If you want to see what goes on with memory, try running “htop” (you’d have to install it) while your script runs to see how memory changes.
There is one USB 3 and one USB 2. I put a wireless keyboard/mouse combo adapter in the USB 2 slot, and use USB 3 for high-bandwidth peripherals.
You can also use a USB hub for keyboard + mouse + whatever on the USB 2 port.
(You need to plug in the white USB adapter cable that came with the devkit to get the USB 2 port)

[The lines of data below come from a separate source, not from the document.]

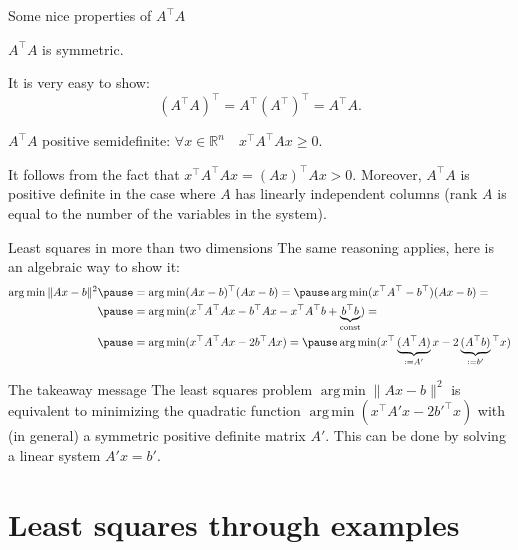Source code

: \documentclass[UKenglish,aspectratio=169]{beamer}
\DeclareMathOperator*{\argmin}{arg\,min}
\begin{document}
\begin{frame}{Some nice properties of $A^\top A$}
\begin{theorem}
$A^\top A$ is symmetric.
\end{theorem}
\pause
It is very easy to show:
$$
(A^\top A)^\top = A^\top (A^\top)^\top = A^\top A.
$$

\pause
\begin{theorem}
$A^\top A$ positive semidefinite: $\forall x\in \mathbb R^n\quad x^\top A^\top A x \geq 0.$
\end{theorem}
\pause
It follows from the fact that $x^\top A^\top A x = (A x)^\top A x > 0$.
Moreover, $A^\top A$ is positive definite in the case where $A$ has linearly independent columns (rank $A$ is equal to the number of the variables in the system).
\end{frame}

\begin{frame}{Least squares in more than two dimensions}
The same reasoning applies, here is an algebraic way to show it:
$$
\begin{aligned}
\argmin \| Ax - b \|^2 \pause &= \argmin (Ax-b)^\top (Ax-b) = \pause
 \argmin(x^\top A^\top - b^\top)(Ax-b) = \\ \pause
& = \argmin(x^\top A^\top A x - b^\top Ax - x^\top A^\top b + \underbrace{b^\top b}_{\rm const})=\\ \pause
& = \argmin(x^\top A^\top A x - 2b^\top Ax) = \pause
 \argmin(x^\top \underbrace{(A^\top A)}_{:=A'} x - 2\underbrace{(A^\top b)}_{:=b'}\phantom{}^\top x)
\end{aligned}
$$
\pause
\begin{block}{The takeaway message}
The least squares problem $\argmin \| Ax - b \|^2$  is equivalent to minimizing the quadratic function $\argmin \left(x^\top A' x - 2b'^\top x\right)$
with (in general) a symmetric positive definite matrix $A'$. This can be done by solving a linear system $A'x = b'$.
\end{block}
\end{frame}

\section{Least squares through examples}
\end{document}
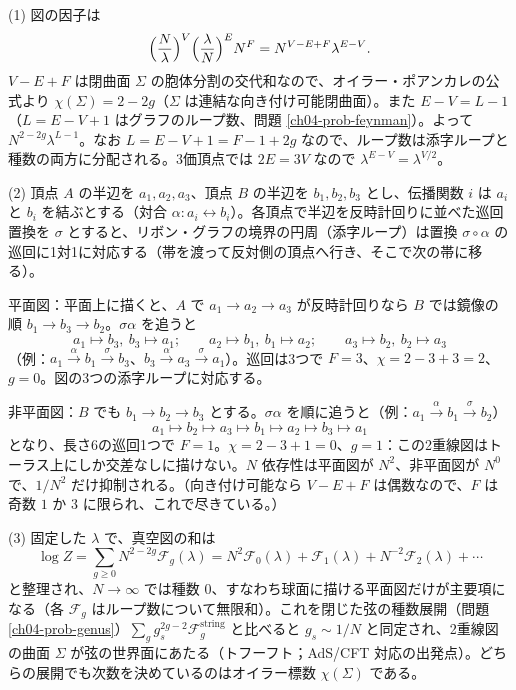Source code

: \begin{solution}
(1) 図の因子は
\[
\Bigl(\frac N\lambda\Bigr)^V\Bigl(\frac\lambda N\Bigr)^EN^F=N^{V-E+F}\lambda^{E-V}.
\]
$V-E+F$ は閉曲面 $\Sigma$ の胞体分割の交代和なので、オイラー・ポアンカレの公式より $\chi(\Sigma)=2-2g$（$\Sigma$ は連結な向き付け可能閉曲面）。また $E-V=L-1$（$L=E-V+1$ はグラフのループ数、問題 \ref{ch04-prob-feynman}）。よって $N^{2-2g}\lambda^{L-1}$。なお $L=E-V+1=F-1+2g$ なので、ループ数は添字ループと種数の両方に分配される。3価頂点では $2E=3V$ なので $\lambda^{E-V}=\lambda^{V/2}$。

(2) 頂点 $A$ の半辺を $a_1,a_2,a_3$、頂点 $B$ の半辺を $b_1,b_2,b_3$ とし、伝播関数 $i$ は $a_i$ と $b_i$ を結ぶとする（対合 $\alpha\colon a_i\leftrightarrow b_i$）。各頂点で半辺を反時計回りに並べた巡回置換を $\sigma$ とすると、リボン・グラフの境界の円周（添字ループ）は置換 $\sigma\circ\alpha$ の巡回に1対1に対応する（帯を渡って反対側の頂点へ行き、そこで次の帯に移る）。

平面図：平面上に描くと、$A$ で $a_1\to a_2\to a_3$ が反時計回りなら $B$ では鏡像の順 $b_1\to b_3\to b_2$。$\sigma\alpha$ を追うと
\[
a_1\mapsto b_3,\ b_3\mapsto a_1;\qquad a_2\mapsto b_1,\ b_1\mapsto a_2;\qquad a_3\mapsto b_2,\ b_2\mapsto a_3
\]
（例：$a_1\xrightarrow{\alpha}b_1\xrightarrow{\sigma}b_3$、$b_3\xrightarrow{\alpha}a_3\xrightarrow{\sigma}a_1$）。巡回は3つで $F=3$、$\chi=2-3+3=2$、$g=0$。図の3つの添字ループに対応する。

非平面図：$B$ でも $b_1\to b_2\to b_3$ とする。$\sigma\alpha$ を順に追うと（例：$a_1\xrightarrow{\alpha}b_1\xrightarrow{\sigma}b_2$）
\[
a_1\mapsto b_2\mapsto a_3\mapsto b_1\mapsto a_2\mapsto b_3\mapsto a_1
\]
となり、長さ6の巡回1つで $F=1$。$\chi=2-3+1=0$、$g=1$：この2重線図はトーラス上にしか交差なしに描けない。$N$ 依存性は平面図が $N^2$、非平面図が $N^0$ で、$1/N^2$ だけ抑制される。（向き付け可能なら $V-E+F$ は偶数なので、$F$ は奇数 $1$ か $3$ に限られ、これで尽きている。）

(3) 固定した $\lambda$ で、真空図の和は
\[
\log Z=\sum_{g\ge0}N^{2-2g}\mathcal F_g(\lambda)=N^2\mathcal F_0(\lambda)+\mathcal F_1(\lambda)+N^{-2}\mathcal F_2(\lambda)+\cdots
\]
と整理され、$N\to\infty$ では種数 $0$、すなわち球面に描ける平面図だけが主要項になる（各 $\mathcal F_g$ はループ数について無限和）。これを閉じた弦の種数展開（問題 \ref{ch04-prob-genus}）$\sum_gg_s^{2g-2}\mathcal F_g^{\mathrm{string}}$ と比べると $g_s\sim1/N$ と同定され、2重線図の曲面 $\Sigma$ が弦の世界面にあたる（トフーフト；AdS/CFT 対応の出発点）。どちらの展開でも次数を決めているのはオイラー標数 $\chi(\Sigma)$ である。
\end{solution}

i did actually know it would bottle neck the settings to my puny macbook air but wanted to make sure the swap memory worked etc first before taking the plunge on a usb hub however as @snarky kindly pointed out i could use the USB2 slot and adapter (forgot about this!!!)
still saw some memory issues when running locally from jetson. Realised i might have not turned all cores on! called sudo nvpmodel -m 2 to turn on and ran again - ran without errors!
i had not ran the ./jetson_clocks.sh script to boost power before so i’ve ran this now to give it a bit more of a kick. The fan is pretty loud lol but its good.
It seems to be running much nicer / smoother now. Pretty pleased with results. If there are any other optimisations / things i could check please let me know?